### Problem statement
Find the line with "Write the WAL, back" and the line with "The redis backend" in the entries below; output exactly those two lines, every line between them, and no others.

### Task inputs

◆ ◆ ◆ ◆ ◆

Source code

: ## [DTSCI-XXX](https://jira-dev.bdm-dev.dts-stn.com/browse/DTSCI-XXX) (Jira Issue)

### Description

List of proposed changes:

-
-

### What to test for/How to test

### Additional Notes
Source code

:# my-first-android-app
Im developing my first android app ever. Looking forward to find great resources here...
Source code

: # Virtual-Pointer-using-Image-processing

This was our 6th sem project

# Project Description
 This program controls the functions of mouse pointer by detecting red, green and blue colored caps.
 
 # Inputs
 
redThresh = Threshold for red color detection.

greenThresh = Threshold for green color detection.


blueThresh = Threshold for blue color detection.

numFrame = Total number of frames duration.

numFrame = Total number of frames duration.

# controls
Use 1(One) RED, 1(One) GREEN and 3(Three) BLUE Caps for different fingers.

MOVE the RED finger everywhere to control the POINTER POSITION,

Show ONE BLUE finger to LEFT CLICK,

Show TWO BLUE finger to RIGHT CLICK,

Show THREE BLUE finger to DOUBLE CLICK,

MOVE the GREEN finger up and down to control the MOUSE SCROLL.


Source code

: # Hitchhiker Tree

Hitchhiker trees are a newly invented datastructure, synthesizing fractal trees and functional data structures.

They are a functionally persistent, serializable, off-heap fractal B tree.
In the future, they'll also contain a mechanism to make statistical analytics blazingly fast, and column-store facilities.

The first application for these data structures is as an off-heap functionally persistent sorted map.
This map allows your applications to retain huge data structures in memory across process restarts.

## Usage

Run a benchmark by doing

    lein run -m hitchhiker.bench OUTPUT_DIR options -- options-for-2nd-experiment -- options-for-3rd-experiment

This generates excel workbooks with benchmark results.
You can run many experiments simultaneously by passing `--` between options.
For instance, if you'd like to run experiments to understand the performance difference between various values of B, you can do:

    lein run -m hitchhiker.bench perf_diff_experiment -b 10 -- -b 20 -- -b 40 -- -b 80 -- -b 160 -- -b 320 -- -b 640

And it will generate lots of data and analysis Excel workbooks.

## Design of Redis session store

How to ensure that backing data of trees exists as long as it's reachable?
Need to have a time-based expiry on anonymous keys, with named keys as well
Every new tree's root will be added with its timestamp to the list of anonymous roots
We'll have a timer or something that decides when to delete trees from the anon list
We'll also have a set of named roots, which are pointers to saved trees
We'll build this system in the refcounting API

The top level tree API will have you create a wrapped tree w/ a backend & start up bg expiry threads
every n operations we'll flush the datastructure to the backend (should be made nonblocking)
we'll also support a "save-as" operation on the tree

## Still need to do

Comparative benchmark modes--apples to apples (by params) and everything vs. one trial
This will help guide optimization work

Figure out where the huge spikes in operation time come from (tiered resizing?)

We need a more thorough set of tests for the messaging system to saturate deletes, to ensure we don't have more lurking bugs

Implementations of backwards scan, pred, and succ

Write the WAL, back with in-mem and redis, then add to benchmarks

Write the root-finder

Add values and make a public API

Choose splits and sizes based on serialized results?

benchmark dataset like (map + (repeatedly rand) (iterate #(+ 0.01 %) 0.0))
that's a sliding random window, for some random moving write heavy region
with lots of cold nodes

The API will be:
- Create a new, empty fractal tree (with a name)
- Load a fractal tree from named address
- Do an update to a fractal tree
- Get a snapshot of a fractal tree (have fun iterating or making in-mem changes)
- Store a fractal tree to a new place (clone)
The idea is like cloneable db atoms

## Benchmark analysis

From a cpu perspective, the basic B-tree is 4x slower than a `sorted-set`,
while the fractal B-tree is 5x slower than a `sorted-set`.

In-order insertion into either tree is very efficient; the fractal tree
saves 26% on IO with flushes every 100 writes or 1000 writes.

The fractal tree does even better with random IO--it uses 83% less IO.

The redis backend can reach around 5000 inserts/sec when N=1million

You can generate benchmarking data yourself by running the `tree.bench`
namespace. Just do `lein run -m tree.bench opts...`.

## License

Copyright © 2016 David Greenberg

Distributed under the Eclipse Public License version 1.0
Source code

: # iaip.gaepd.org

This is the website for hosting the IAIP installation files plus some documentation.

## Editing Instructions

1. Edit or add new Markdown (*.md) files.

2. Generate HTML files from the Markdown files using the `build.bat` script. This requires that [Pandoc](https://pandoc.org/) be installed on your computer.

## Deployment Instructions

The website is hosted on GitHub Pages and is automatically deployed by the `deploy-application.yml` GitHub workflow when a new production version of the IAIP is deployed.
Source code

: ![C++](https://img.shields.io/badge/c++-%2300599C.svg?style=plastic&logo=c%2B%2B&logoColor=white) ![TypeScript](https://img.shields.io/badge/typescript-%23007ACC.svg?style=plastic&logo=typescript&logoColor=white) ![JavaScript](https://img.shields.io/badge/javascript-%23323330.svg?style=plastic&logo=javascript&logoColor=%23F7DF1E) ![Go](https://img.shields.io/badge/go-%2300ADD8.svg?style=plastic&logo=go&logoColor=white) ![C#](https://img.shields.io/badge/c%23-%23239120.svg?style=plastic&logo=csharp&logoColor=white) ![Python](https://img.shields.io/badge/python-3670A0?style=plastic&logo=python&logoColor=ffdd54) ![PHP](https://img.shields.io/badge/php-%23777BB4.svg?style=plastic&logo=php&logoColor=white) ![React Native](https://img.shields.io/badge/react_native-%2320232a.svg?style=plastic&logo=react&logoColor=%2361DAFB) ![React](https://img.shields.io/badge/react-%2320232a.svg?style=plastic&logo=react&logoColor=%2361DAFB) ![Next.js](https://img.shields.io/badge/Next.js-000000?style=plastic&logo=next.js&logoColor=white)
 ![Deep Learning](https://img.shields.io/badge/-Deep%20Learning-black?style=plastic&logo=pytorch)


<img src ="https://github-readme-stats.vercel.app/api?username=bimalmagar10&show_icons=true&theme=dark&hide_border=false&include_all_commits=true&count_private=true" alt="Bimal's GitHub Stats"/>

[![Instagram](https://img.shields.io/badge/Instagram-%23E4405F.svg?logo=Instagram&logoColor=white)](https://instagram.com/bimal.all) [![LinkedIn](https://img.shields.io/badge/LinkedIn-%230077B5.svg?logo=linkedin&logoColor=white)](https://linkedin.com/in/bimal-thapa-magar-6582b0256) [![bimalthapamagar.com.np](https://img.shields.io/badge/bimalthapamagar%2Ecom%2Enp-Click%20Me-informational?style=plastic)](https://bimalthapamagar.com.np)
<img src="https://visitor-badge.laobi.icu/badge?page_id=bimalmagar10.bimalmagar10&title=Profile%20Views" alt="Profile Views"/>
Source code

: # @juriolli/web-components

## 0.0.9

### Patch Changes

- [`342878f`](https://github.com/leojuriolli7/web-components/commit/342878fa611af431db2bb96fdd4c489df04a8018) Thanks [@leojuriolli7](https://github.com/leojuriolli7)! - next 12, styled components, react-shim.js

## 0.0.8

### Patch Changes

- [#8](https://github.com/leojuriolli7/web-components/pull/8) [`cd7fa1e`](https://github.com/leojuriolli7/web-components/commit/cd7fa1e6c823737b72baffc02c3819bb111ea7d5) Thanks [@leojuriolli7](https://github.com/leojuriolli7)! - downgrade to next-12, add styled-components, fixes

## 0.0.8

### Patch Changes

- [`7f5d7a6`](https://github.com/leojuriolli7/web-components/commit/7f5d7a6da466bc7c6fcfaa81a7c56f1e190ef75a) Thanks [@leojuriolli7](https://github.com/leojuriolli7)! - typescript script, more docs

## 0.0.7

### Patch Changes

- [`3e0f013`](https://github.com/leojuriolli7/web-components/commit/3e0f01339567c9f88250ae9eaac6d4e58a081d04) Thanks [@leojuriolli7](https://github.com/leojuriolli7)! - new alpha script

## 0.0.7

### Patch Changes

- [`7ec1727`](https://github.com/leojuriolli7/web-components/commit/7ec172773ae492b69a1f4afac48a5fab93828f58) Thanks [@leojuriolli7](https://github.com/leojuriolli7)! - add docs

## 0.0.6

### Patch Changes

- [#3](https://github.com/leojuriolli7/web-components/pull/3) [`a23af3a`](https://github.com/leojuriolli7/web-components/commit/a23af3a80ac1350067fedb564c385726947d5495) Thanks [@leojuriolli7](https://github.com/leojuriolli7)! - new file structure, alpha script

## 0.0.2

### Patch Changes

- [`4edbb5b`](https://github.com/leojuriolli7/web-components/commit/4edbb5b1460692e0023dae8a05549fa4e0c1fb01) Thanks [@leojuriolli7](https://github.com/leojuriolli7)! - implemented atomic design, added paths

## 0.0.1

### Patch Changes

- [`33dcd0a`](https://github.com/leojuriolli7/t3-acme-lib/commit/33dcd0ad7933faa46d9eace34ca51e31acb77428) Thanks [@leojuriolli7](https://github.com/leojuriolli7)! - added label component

◆ ◆ ◆ ◆ ◆

### Response to the task
Write the WAL, back with in-mem and redis, then add to benchmarks

Write the root-finder

Add values and make a public API

Choose splits and sizes based on serialized results?

benchmark dataset like (map + (repeatedly rand) (iterate #(+ 0.01 %) 0.0))
that's a sliding random window, for some random moving write heavy region
with lots of cold nodes

The API will be:
- Create a new, empty fractal tree (with a name)
- Load a fractal tree from named address
- Do an update to a fractal tree
- Get a snapshot of a fractal tree (have fun iterating or making in-mem changes)
- Store a fractal tree to a new place (clone)
The idea is like cloneable db atoms

## Benchmark analysis

From a cpu perspective, the basic B-tree is 4x slower than a `sorted-set`,
while the fractal B-tree is 5x slower than a `sorted-set`.

In-order insertion into either tree is very efficient; the fractal tree
saves 26% on IO with flushes every 100 writes or 1000 writes.

The fractal tree does even better with random IO--it uses 83% less IO.

The redis backend can reach around 5000 inserts/sec when N=1million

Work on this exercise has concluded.